Customer Rating: Average rating of 5/5Average rating of 5/5Average rating of 5/5Average rating of 5/5Average rating of 5/5
Summary: Best Pink Floyd album to get high to...
Comment: The music on this album flows seamlessly from the beginning track to the epic 20 min.+ "Echoes". In my opinion the greatest Pink Floyd album of all time, I absolutely trip out to this album, the feeling is 100% euphoria. Best enjoyed with high quality headphones on. Get "up" there, sit back and enjoy the trip.

Customer Rating: Average rating of 5/5Average rating of 5/5Average rating of 5/5Average rating of 5/5Average rating of 5/5
Summary: Best Pink Floyd Album...Kind of
Comment: This album is tied (for me) with wish you were here and Animals for the best Pink Floyd album. I am mainly a metal/hard rock fan. However, I love Pink Floyd more than any band, why? That is because of the lgreat voice of David Gilmour with his lyrical guitar playing and Richard Wright pounding on the keyboards while Nick Mason is doing solid drumming while Waters is on the bass. This album is where Pink Floyd started to sound like...well Pink Floyd. That probably doesn't make sense since their first CD was Piper at the Gates of Dawn and they should sound like that, however I started with the wall, then Dark Side of the moon, then the rest of the CD's. This CD has the gem, Echoes, on it. This is where their true sound started to shine through. In the middle is swans calling or something which is...interesting and if it wasn't Pink Floyd it would be stupid and silly, however that is Pink Floyd. This song is 23 minutes long and is a collaboration of everything awesome about Pink Floyd.
*sorry for any wrong spellings

Customer Rating: Average rating of 2/5Average rating of 2/5Average rating of 2/5Average rating of 2/5Average rating of 2/5
Summary: Lullabies for stoners
Comment: Man this is a boring album. There's nothing offensively bad about it's just all so achingly soulless.

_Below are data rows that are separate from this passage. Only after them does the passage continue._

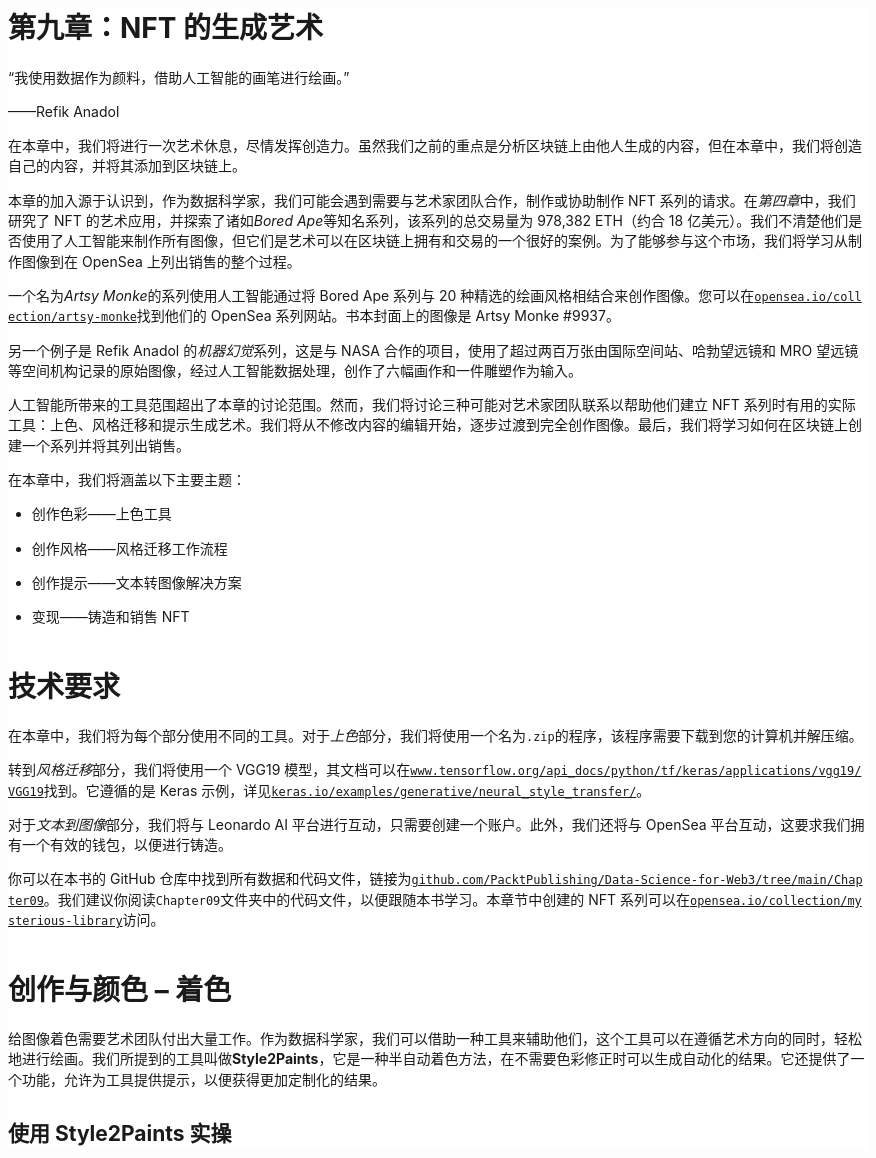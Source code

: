 

# 第九章：NFT 的生成艺术

“我使用数据作为颜料，借助人工智能的画笔进行绘画。”

——Refik Anadol

在本章中，我们将进行一次艺术休息，尽情发挥创造力。虽然我们之前的重点是分析区块链上由他人生成的内容，但在本章中，我们将创造自己的内容，并将其添加到区块链上。

本章的加入源于认识到，作为数据科学家，我们可能会遇到需要与艺术家团队合作，制作或协助制作 NFT 系列的请求。在*第四章*中，我们研究了 NFT 的艺术应用，并探索了诸如*Bored Ape*等知名系列，该系列的总交易量为 978,382 ETH（约合 18 亿美元）。我们不清楚他们是否使用了人工智能来制作所有图像，但它们是艺术可以在区块链上拥有和交易的一个很好的案例。为了能够参与这个市场，我们将学习从制作图像到在 OpenSea 上列出销售的整个过程。

一个名为*Artsy Monke*的系列使用人工智能通过将 Bored Ape 系列与 20 种精选的绘画风格相结合来创作图像。您可以在[`opensea.io/collection/artsy-monke`](https://opensea.io/collection/artsy-monke)找到他们的 OpenSea 系列网站。书本封面上的图像是 Artsy Monke #9937。

另一个例子是 Refik Anadol 的*机器幻觉*系列，这是与 NASA 合作的项目，使用了超过两百万张由国际空间站、哈勃望远镜和 MRO 望远镜等空间机构记录的原始图像，经过人工智能数据处理，创作了六幅画作和一件雕塑作为输入。

人工智能所带来的工具范围超出了本章的讨论范围。然而，我们将讨论三种可能对艺术家团队联系以帮助他们建立 NFT 系列时有用的实际工具：上色、风格迁移和提示生成艺术。我们将从不修改内容的编辑开始，逐步过渡到完全创作图像。最后，我们将学习如何在区块链上创建一个系列并将其列出销售。

在本章中，我们将涵盖以下主要主题：

+   创作色彩——上色工具

+   创作风格——风格迁移工作流程

+   创作提示——文本转图像解决方案

+   变现——铸造和销售 NFT

# 技术要求

在本章中，我们将为每个部分使用不同的工具。对于*上色*部分，我们将使用一个名为`.zip`的程序，该程序需要下载到您的计算机并解压缩。

转到*风格迁移*部分，我们将使用一个 VGG19 模型，其文档可以在[`www.tensorflow.org/api_docs/python/tf/keras/applications/vgg19/VGG19`](https://www.tensorflow.org/api_docs/python/tf/keras/applications/vgg19/VGG19)找到。它遵循的是 Keras 示例，详见[`keras.io/examples/generative/neural_style_transfer/`](https://keras.io/examples/generative/neural_style_transfer/)。

对于*文本到图像*部分，我们将与 Leonardo AI 平台进行互动，只需要创建一个账户。此外，我们还将与 OpenSea 平台互动，这要求我们拥有一个有效的钱包，以便进行铸造。

你可以在本书的 GitHub 仓库中找到所有数据和代码文件，链接为[`github.com/PacktPublishing/Data-Science-for-Web3/tree/main/Chapter09`](https://github.com/PacktPublishing/Data-Science-for-Web3/tree/main/Chapter09)。我们建议你阅读`Chapter09`文件夹中的代码文件，以便跟随本书学习。本章节中创建的 NFT 系列可以在[`opensea.io/collection/mysterious-library`](https://opensea.io/collection/mysterious-library)访问。

# 创作与颜色 – 着色

给图像着色需要艺术团队付出大量工作。作为数据科学家，我们可以借助一种工具来辅助他们，这个工具可以在遵循艺术方向的同时，轻松地进行绘画。我们所提到的工具叫做**Style2Paints**，它是一种半自动着色方法，在不需要色彩修正时可以生成自动化的结果。它还提供了一个功能，允许为工具提供提示，以便获得更加定制化的结果。

## 使用 Style2Paints 实操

One Of These Days. Oh! It's actually moderately catchy! For the first minute or so that is. Dum badum badum badum badum badum etc... (and etc etc etc, and even etc) I remember churning out something like this on the bass string of my guitar when I was 13. I didn't leave the tape running though I didn't make millions from it. Darn.

Pillow Of Winds/ Fearless. I just don't get these boring acoustic squeaky voiced bits of fluff. Inoffensive and fairly pleasant, but they're the type of songs you're grandparents would approve of.

Saint Tropez/ Seamus. Other than hinting at a future prediliction for luxury yachts in the Mediterrean these songs are...well nothing, basically.

Echoes. Oh! Duuuuude! A Floydian soundscape! Whooooaaaa! *toke* *toke* Well there were dozens of bands around this era who were doing better, bolder and stranger soundscapes and made PF's sonic wankery sound like Perry Como in comparison. Tangerine Dream were much better at this and also didn't have a vocalist trying to sound like a choirboy trying to please his music teacher.

So overall it's hard to know what to make of this album. It's not melodic enough to be good pop, it definitely does not rock and as prog rock/ pyschedelia it's mediocre too. But still, you're not buying it for the music anyway but for the cool factor associated with this band. :p

Customer Rating: Average rating of 5/5Average rating of 5/5Average rating of 5/5Average rating of 5/5Average rating of 5/5
Summary: Their best musical album
Comment: If you were going to buy just one Pink Floyd CD, you'd have to go with Dark Side of the Moon, simply because it's one of the most unique and undeniably great rock albums ever made. But if you are going to buy another, Meddle is the one to get. It's the band's finest *musical* effort in which the lyrics, pioneering aural effects, and musicianship balance each other without one or two dominating the way they do on all the other albums. Ticking clocks and beating hearts, perfectly suited as they are to DSOTM, aren't music. And the increasingly sardonic lyrics in their subsequent albums became more famous - and overbearing - than the tunes.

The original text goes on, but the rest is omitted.